The base image is so bare-bones that it needs to install time zones, fonts and the Cairo device for ggplot2 to work (read the limitations here). Instead of apt you have apk and might have to work a bit harder to find all the Alpine-specific dependencies.

One interesting aspect of this image is that instead of the littler utilities familiar from the Rocker images, we have the very similar installr script that installs R packages and system requirements:

the -d flag installs then removes compilers ( gcc, musl-dev, g++), as these are typically not needed on the final image;
system packages listed after the -t flag are removed after the R packages have been installed;
system packages listed after the -a flag are run-time dependencies that are needed for the packages to function properly and are not removed from the image.

The installation of the system packages – that are all available on the other parent images – contributes to the longer build times.
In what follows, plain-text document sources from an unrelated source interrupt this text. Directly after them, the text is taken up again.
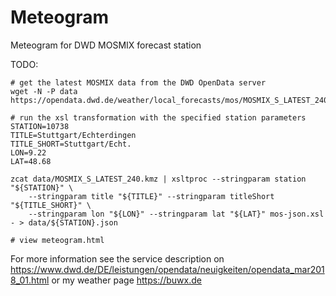 # Meteogram
Meteogram for DWD MOSMIX forecast station

TODO:

```
# get the latest MOSMIX data from the DWD OpenData server
wget -N -P data https://opendata.dwd.de/weather/local_forecasts/mos/MOSMIX_S_LATEST_240.kmz

# run the xsl transformation with the specified station parameters
STATION=10738
TITLE=Stuttgart/Echterdingen
TITLE_SHORT=Stuttgart/Echt.
LON=9.22
LAT=48.68

zcat data/MOSMIX_S_LATEST_240.kmz | xsltproc --stringparam station "${STATION}" \
    --stringparam title "${TITLE}" --stringparam titleShort "${TITLE_SHORT}" \
    --stringparam lon "${LON}" --stringparam lat "${LAT}" mos-json.xsl - > data/${STATION}.json

# view meteogram.html
```

For more information see the service description on https://www.dwd.de/DE/leistungen/opendata/neuigkeiten/opendata_mar2018_01.html or my weather page https://buwx.de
The BuildKit output gives you a clue about where exactly the time was spent.

The rest of the Dockerfile is very similar to the other distributions: add Linux user, copy files, expose port, define the entrypoint command. But how do you figure out what system packages you need?

System packages

First of all, each package lists its system requirements. These are usually run-time dependencies that the package needs to properly function. So check that first.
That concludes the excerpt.